Lombardi kicks off Pre-Super Bowl films
ESPN and the NFL, the American National Football League, have joined forces for more than just the broadcasting of games, they are now going to be producing feature films, and presumably feature films about sports.
The partnership idea is to develop an NFL related film which would be marketed throughout the football season and released in the off-weekend prior to the Super Bowl, thus grabbing the captive football audience when they're all hyped up for football but have a week of nothing to do.
It's a great strategy for development and release, and could deliver some films based on exciting and significant moments within NFL. Speaking about the strategy of developing and marketing the films, ESPN Films-Motion Pictures Senior Vice President Ron Semiao said:
"If you released an NFL-themed motion picture in that off week before the Super Bowl, that would give you an entire month to promote it during the playoffs and give an answer to all those people asking, 'What am I going to do until the Super Bowl starts?'"
This is really clever, business wise I mean. The first film marked for development is Lombardi, a film about the Green Bay Packers coach Vince Lombardi that has been in development for a little while.
ESPN has already reworked the script and the film should be released the weekend before the 2011 Super Bowl, and apparently, according to the Variety story and Semiao, the changes have moved the film from a traditional sports film to something more akin to Raging Bull. Semiao rewrote the script from David Murray's version.

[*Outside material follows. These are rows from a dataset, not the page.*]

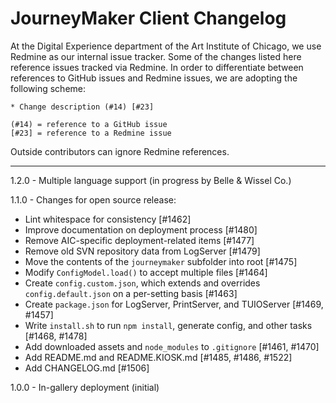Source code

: JourneyMaker Client Changelog
=============================

At the Digital Experience department of the Art Institute of Chicago, we use Redmine as our internal issue tracker. Some of the changes listed here reference issues tracked via Redmine. In order to differentiate between references to GitHub issues and Redmine issues, we are adopting the following scheme:

```
* Change description (#14) [#23]

(#14) = reference to a GitHub issue
[#23] = reference to a Redmine issue
```

Outside contributors can ignore Redmine references.

-----------------------------

1.2.0 - Multiple language support (in progress by Belle & Wissel Co.)

1.1.0 - Changes for open source release:

* Lint whitespace for consistency [#1462]
* Improve documentation on deployment process [#1480]
* Remove AIC-specific deployment-related items [#1477]
* Remove old SVN repository data from LogServer [#1479]
* Move the contents of the `journeymaker` subfolder into root [#1475]
* Modify `ConfigModel.load()` to accept multiple files [#1464]
* Create `config.custom.json`, which extends and overrides `config.default.json` on a per-setting basis [#1463]
* Create `package.json` for LogServer, PrintServer, and TUIOServer [#1469, #1457]
* Write `install.sh` to run `npm install`, generate config, and other tasks [#1468, #1478]
* Add downloaded assets and `node_modules` to `.gitignore` [#1461, #1470]
* Add README.md and README.KIOSK.md [#1485, #1486, #1522]
* Add CHANGELOG.md [#1506]

1.0.0 - In-gallery deployment (initial)
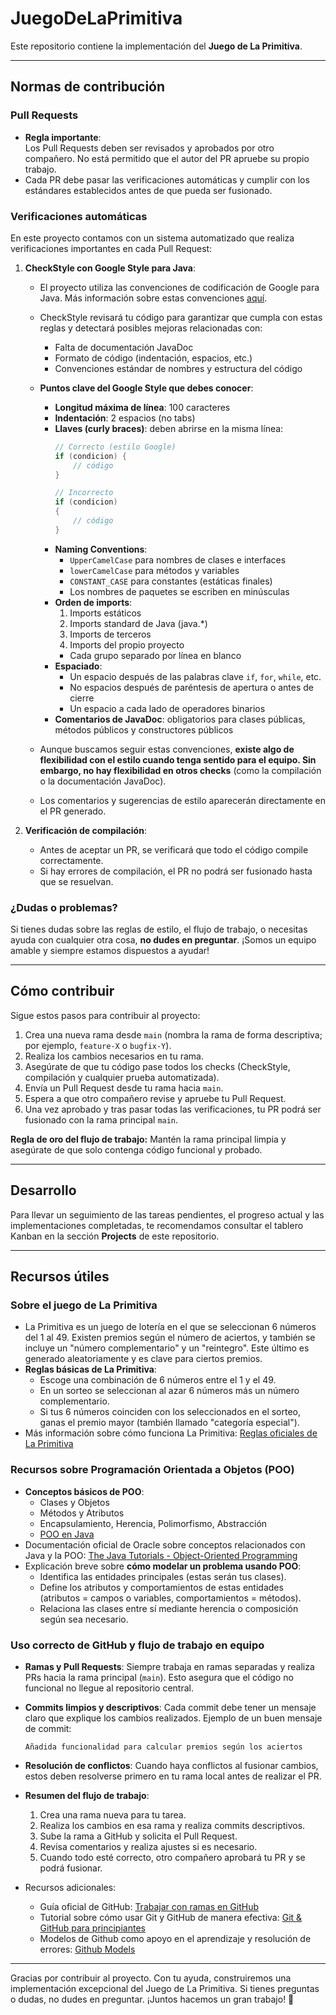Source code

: 
# JuegoDeLaPrimitiva

Este repositorio contiene la implementación del **Juego de La Primitiva**.

---

## Normas de contribución

### Pull Requests

- **Regla importante**:  
  Los Pull Requests deben ser revisados y aprobados por otro compañero. No está permitido que el autor del PR apruebe su propio trabajo.
- Cada PR debe pasar las verificaciones automáticas y cumplir con los estándares establecidos antes de que pueda ser fusionado.

### Verificaciones automáticas

En este proyecto contamos con un sistema automatizado que realiza verificaciones importantes en cada Pull Request:

1. **CheckStyle con Google Style para Java**:
   - El proyecto utiliza las convenciones de codificación de Google para Java. Más información sobre estas convenciones [aquí](https://google.github.io/styleguide/javaguide.html).
   - CheckStyle revisará tu código para garantizar que cumpla con estas reglas y detectará posibles mejoras relacionadas con:
     - Falta de documentación JavaDoc
     - Formato de código (indentación, espacios, etc.)
     - Convenciones estándar de nombres y estructura del código
   - **Puntos clave del Google Style que debes conocer**:
     - **Longitud máxima de línea**: 100 caracteres
     - **Indentación**: 2 espacios (no tabs)
     - **Llaves (curly braces)**: deben abrirse en la misma línea:
       ```java
       // Correcto (estilo Google)
       if (condicion) {
           // código
       }

       // Incorrecto
       if (condicion) 
       {
           // código
       }
       ```
     - **Naming Conventions**:
       - `UpperCamelCase` para nombres de clases e interfaces
       - `lowerCamelCase` para métodos y variables
       - `CONSTANT_CASE` para constantes (estáticas finales)
       - Los nombres de paquetes se escriben en minúsculas
     - **Orden de imports**:
       1. Imports estáticos
       2. Imports standard de Java (java.*)
       3. Imports de terceros
       4. Imports del propio proyecto
       - Cada grupo separado por línea en blanco
     - **Espaciado**:
       - Un espacio después de las palabras clave `if`, `for`, `while`, etc.
       - No espacios después de paréntesis de apertura o antes de cierre
       - Un espacio a cada lado de operadores binarios
     - **Comentarios de JavaDoc**: obligatorios para clases públicas, métodos públicos y constructores públicos
       
   - Aunque buscamos seguir estas convenciones, **existe algo de flexibilidad con el estilo cuando tenga sentido para el equipo. Sin embargo, no hay flexibilidad en otros checks** (como la compilación o la documentación JavaDoc).

   - Los comentarios y sugerencias de estilo aparecerán directamente en el PR generado.

2. **Verificación de compilación**:
   - Antes de aceptar un PR, se verificará que todo el código compile correctamente.
   - Si hay errores de compilación, el PR no podrá ser fusionado hasta que se resuelvan.

### ¿Dudas o problemas?

Si tienes dudas sobre las reglas de estilo, el flujo de trabajo, o necesitas ayuda con cualquier otra cosa, **no dudes en preguntar**. ¡Somos un equipo amable y siempre estamos dispuestos a ayudar!

---

## Cómo contribuir

Sigue estos pasos para contribuir al proyecto:

1. Crea una nueva rama desde `main` (nombra la rama de forma descriptiva; por ejemplo, `feature-X` o `bugfix-Y`).
2. Realiza los cambios necesarios en tu rama.
3. Asegúrate de que tu código pase todos los checks (CheckStyle, compilación y cualquier prueba automatizada).
4. Envía un Pull Request desde tu rama hacia `main`.
5. Espera a que otro compañero revise y apruebe tu Pull Request.
6. Una vez aprobado y tras pasar todas las verificaciones, tu PR podrá ser fusionado con la rama principal `main`.

**Regla de oro del flujo de trabajo:** Mantén la rama principal limpia y asegúrate de que solo contenga código funcional y probado.

---

## Desarrollo

Para llevar un seguimiento de las tareas pendientes, el progreso actual y las implementaciones completadas, te recomendamos consultar el tablero Kanban en la sección **Projects** de este repositorio.

---

## Recursos útiles

### Sobre el juego de La Primitiva
- La Primitiva es un juego de lotería en el que se seleccionan 6 números del 1 al 49. Existen premios según el número de aciertos, y también se incluye un "número complementario" y un "reintegro". Este último es generado aleatoriamente y es clave para ciertos premios.
- **Reglas básicas de La Primitiva**: 
  - Escoge una combinación de 6 números entre el 1 y el 49.
  - En un sorteo se seleccionan al azar 6 números más un número complementario.
  - Si tus 6 números coinciden con los seleccionados en el sorteo, ganas el premio mayor (también llamado "categoría especial").
- Más información sobre cómo funciona La Primitiva: [Reglas oficiales de La Primitiva](https://juegos.loteriasyapuestas.es/jugar/la-primitiva/apuesta/?access=headercms&lang=es)

### Recursos sobre Programación Orientada a Objetos (POO)
- **Conceptos básicos de POO**: 
  - Clases y Objetos
  - Métodos y Atributos
  - Encapsulamiento, Herencia, Polimorfismo, Abstracción
  - [POO en Java](https://www.w3schools.com/java/java_oop.asp)
- Documentación oficial de Oracle sobre conceptos relacionados con Java y la POO: [The Java Tutorials - Object-Oriented Programming](https://docs.oracle.com/javase/tutorial/java/concepts/)
- Explicación breve sobre **cómo modelar un problema usando POO**: 
  - Identifica las entidades principales (estas serán tus clases).
  - Define los atributos y comportamientos de estas entidades (atributos = campos o variables, comportamientos = métodos).
  - Relaciona las clases entre sí mediante herencia o composición según sea necesario.

### Uso correcto de GitHub y flujo de trabajo en equipo
- **Ramas y Pull Requests**: Siempre trabaja en ramas separadas y realiza PRs hacia la rama principal (`main`). Esto asegura que el código no funcional no llegue al repositorio central.
- **Commits limpios y descriptivos**: Cada commit debe tener un mensaje claro que explique los cambios realizados. Ejemplo de un buen mensaje de commit:
  ```
  Añadida funcionalidad para calcular premios según los aciertos
  ```
- **Resolución de conflictos**: Cuando haya conflictos al fusionar cambios, estos deben resolverse primero en tu rama local antes de realizar el PR.
- **Resumen del flujo de trabajo**: 
  1. Crea una rama nueva para tu tarea.
  2. Realiza los cambios en esa rama y realiza commits descriptivos.
  3. Sube la rama a GitHub y solicita el Pull Request.
  4. Revisa comentarios y realiza ajustes si es necesario.
  5. Cuando todo esté correcto, otro compañero aprobará tu PR y se podrá fusionar.

- Recursos adicionales:
  - Guía oficial de GitHub: [Trabajar con ramas en GitHub](https://docs.github.com/es/get-started/quickstart/github-flow)
  - Tutorial sobre cómo usar Git y GitHub de manera efectiva: [Git & GitHub para principiantes](https://rogerdudler.github.io/git-guide/index.es.html)
  -  Modelos de Github como apoyo en el aprendizaje y resolución de errores: [Github Models](https://github.com/marketplace/models)

---

Gracias por contribuir al proyecto. Con tu ayuda, construiremos una implementación excepcional del Juego de La Primitiva. Si tienes preguntas o dudas, no dudes en preguntar. ¡Juntos hacemos un gran trabajo! 🚀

Vince Lombardi Jr. himself is a consultant on the film and the story is partly based on the memoirs of Green Bay Packers offensive lineman Jerry Kramer, who is also a film consultant.
Lombardi is going to look to the long rivalry between Lombardi and Dallas Cowboys' coach Tom Landry who were both line coaches on the New York Giants team during the 1958 championship game, a game that was apparently considered to be the greatest game ever played, and the Giants lost.
Another great moment between the two was when they were coaches on different teams battling in the 1967 Super Bowl which was nicknamed The Ice Bowl as it was played in temperatures that reached thirteen degrees below zero.
I have to admit I used to be a bigger NFL fan, and I shan't tell you who I supported for fear of ridicule, but I can see that there's going to be a huge audience for this film from the off. However it does look like it will be strongest in America and probably won't be making a theatrical release across the rest of the world, or do you think it will?